- The Washington Times - Tuesday, November 22, 2011


The nation’s economic distress and its housing woes are inextricably linked. The bursting of the housing bubble was one part - but only one part - of the 2008 financial crisis. As the economy continues to struggle to regain altitude and airspeed, the distress in housing is evident. Nearly 15 million mortgages are underwater (28.6 percent of all homeowners with a mortgage, according to Internet realty firm Zillow.com) with the aggregate negative equity hole in the vicinity of $700 billion.

What will fix the housing market? First and foremost, it will require more rapid economic growth. Faster growth will generate job and income growth, which will, in turn, alleviate the labor market and income losses that are the dominant cause of default and foreclosure. Improved growth also will translate the demographic demand for housing into real purchases of new and existing homes. As is well known, millions of young Americans have returned to their parents’ abodes - and neither generation likes it. Better economic opportunity would yield young adults confident enough to form households and purchase homes - and likely nearly double the current pace of housing starts.

Faster growth is the key and will require a new, disciplined policy approach that does not allow social engineering, a green agenda, union activism or class warfare to trump the need for a vibrant private sector. It would include real entitlement reform that would preserve the social safety net for the next generation and avoid an impending U.S. debt crisis. It would include pro-growth tax reform toward lower marginal rates and a broader base that improves U.S. competitiveness, enhances incentives for saving, investment and innovation, and eliminates the return to financial engineering. It would include a renewed commitment to multilateral trade agreements, both for their inherent virtues and as the only practical way to force China onto a level global playing field. It also would include reformed, efficient infrastructure strategies for transportation, energy and communications.

It also would ignore the competing narrative developing about housing recovery and economic growth. That narrative follows these lines: (a) Underwater mortgages are the driving force behind foreclosures and housing-market distress; (b) principal reduction - notably the negotiations between mortgage servicers and the state attorneys general - is, accordingly, the best route to housing-market recovery; and (c) housing-market recovery is the necessary prerequisite for broader economic growth.

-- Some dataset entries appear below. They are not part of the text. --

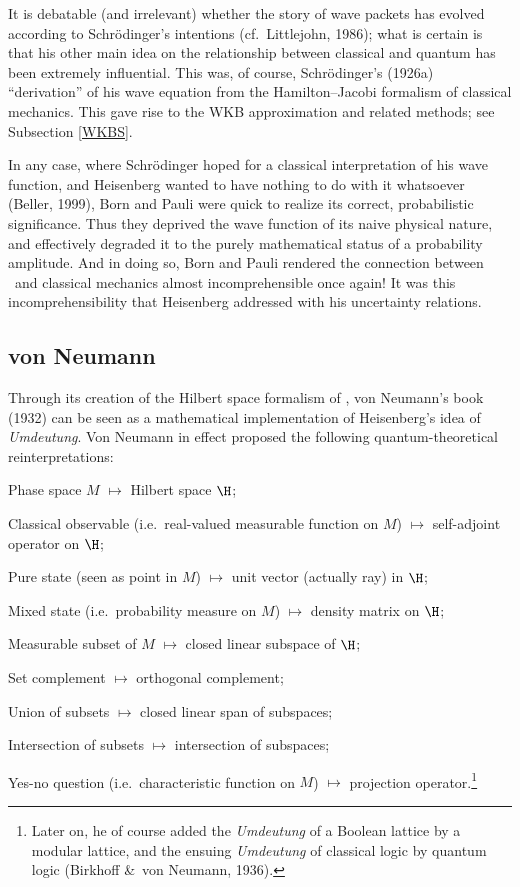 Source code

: \documentclass[12pt,titlepage]{article}
\begin{document}
It is debatable (and irrelevant) whether the story of wave packets has evolved 
 according to Schr\"{o}dinger's intentions (cf.\ Littlejohn, 1986); what is certain is that his other main idea on the relationship between classical and quantum has been extremely influential. This was, of course,  Schr\"{o}dinger's (1926a) ``derivation'' of his wave equation from the Hamilton--Jacobi formalism of classical mechanics. This  gave rise to the WKB approximation and related methods; see Subsection \ref{WKBS}. 

In any case, where Schr\"{o}dinger hoped for a classical interpretation of his wave function, and Heisenberg wanted to have nothing to do with it whatsoever (Beller, 1999), 
Born and Pauli were quick to realize its correct, probabilistic significance.
Thus they deprived the wave function of its naive physical nature, and effectively 
 degraded it to the purely mathematical status of a probability amplitude.
And in doing so, Born and Pauli rendered the connection between \qm\ and classical mechanics almost incomprehensible once again! It was this incomprehensibility that Heisenberg addressed with his uncertainty relations.  
 \subsection{von Neumann}\label{vNs}
Through its creation of the Hilbert space formalism of \qm,  von Neumann's book  (1932) can be seen as a mathematical implementation of Heisenberg's idea of {\it Umdeutung}. Von Neumann in effect proposed the following quantum-theoretical reinterpretations:
\begin{trivlist}
\item Phase space $M$ $\mathbf{\mapsto}$ Hilbert space $\H$;
\item  Classical observable (i.e.\ real-valued measurable function on $M$)  $\mathbf{\mapsto}$ self-adjoint operator on $\H$;
\item Pure state (seen as point in $M$)  $\mathbf{\mapsto}$ unit vector (actually ray)  in $\H$;
\item Mixed state (i.e.\ probability measure on $M$) $\mathbf{\mapsto}$  density matrix on $\H$;
\item Measurable subset of $M$  $\mathbf{\mapsto}$ closed linear subspace  of $\H$;
\item Set complement  $\mathbf{\mapsto}$ orthogonal complement;
\item Union of subsets  $\mathbf{\mapsto}$ closed linear span of subspaces;
\item Intersection of subsets $\mathbf{\mapsto}$ intersection of subspaces;
\item Yes-no question (i.e.\ characteristic function on $M$) $\mathbf{\mapsto}$ projection operator.\footnote{Later on, he of course added the {\it Umdeutung} of a Boolean lattice by a modular lattice, and  the ensuing {\it Umdeutung} of classical logic by quantum logic (Birkhoff \&\ von Neumann,  1936). }
 \end{trivlist}
\end{document}
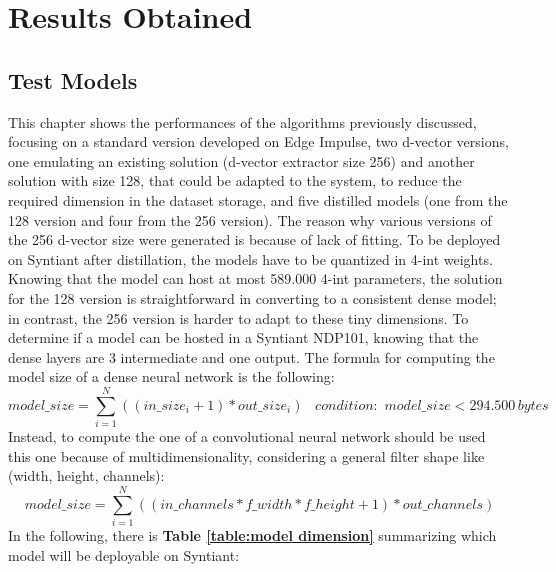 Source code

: \chapter{Results Obtained}
\label{cha:results obtained}
\section{Test Models}
\label{sec:test models}
This chapter shows the performances of the algorithms previously discussed, focusing on a standard version developed on Edge Impulse\cite{edgeimpulse_kws_example}, two d-vector versions, one emulating an existing solution\cite{dvector_extractor_TinySV} (d-vector extractor size 256) and another solution with size 128, that could be adapted to the system, to reduce the required dimension in the dataset storage, and five distilled models (one from the 128 version and four from the 256 version). The reason why various versions of the 256 d-vector size were generated is because of lack of fitting. To be deployed on Syntiant after distillation, the models have to be quantized in 4-int weights. Knowing that the model can host at most 589.000 4-int parameters, the solution for the 128 version is straightforward in converting to a consistent dense model; in contrast, the 256 version is harder to adapt to these tiny dimensions. To determine if a model can be hosted in a Syntiant NDP101, knowing that the dense layers are 3 intermediate and one output. The formula for computing the model size of a dense neural network is the following:
\begin{equation*}
    model\_size=\sum_{i=1}^{N}((in\_size_i+1)*out\_size_i)\,\,\,\,\,condition:\,\,model\_size<294.500\,bytes
\end{equation*} 
Instead, to compute the one of a convolutional neural network should be used this one because of multidimensionality, considering a general filter shape like (width, height, channels):
\begin{equation*}
    model\_size=\sum_{i=1}^{N}((in\_channels*f\_width*f\_height+1)*out\_channels)
\end{equation*}
In the following, there is \textbf{Table \ref{table:model dimension}} summarizing which model will be deployable on Syntiant:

This line of reasoning is embedded in recent writings by New York Times columnist Joe Nocera and Reuters blogger Felix Salmon.

The argument gets off on the wrong foot by misdiagnosing the source of foreclosures. My reading of the evidence on foreclosures is that “strategic default” - tossing the keys on the kitchen counter and walking away when underwater - is not the driving force in foreclosures. It does happen, but in a minority of cases. Instead, the most important factor is the cash-flow position of the family. If the cash keeps coming in and the mortgage payments don’t change, fine. If there is a sharp reset in mortgage payments, problems arise. If one or both earners face job loss or wage cuts, problems arise. Getting the foreclosure diagnosis wrong leads one to underestimate the importance of faster growth.

Worse, even if strategic defaults were driving the foreclosure mess, the focus on attorneys general negotiating principal reductions is completely misplaced. Most public reports place the size of the possible reductions in the range of $20 billion to $25 billion. As noted above, the size of the negative equity hole in underwater mortgages is slightly south of $1 trillion. Principal reductions of $25 billion do nothing. That aside, a settlement at least would bring some much-needed certainty to one of the factors forestalling the inevitable and necessary housing adjustment.

Finally, the counternarrative argues that until you fix the housing market, you cannot get faster economic growth. This tempts policymakers into continued, counterproductive meddling in housing and mortgage markets.

Narratives can have a powerful impact on policy. The emerging housing-market narrative is misleading and runs the risk of distorting the needed policy mix. Economic growth and the housing market both will benefit from a ruthless focus on the former and less activism in the latter.

Douglas Holtz-Eakin, former director of the Congressional Budget Office, is president of the American Action Forum.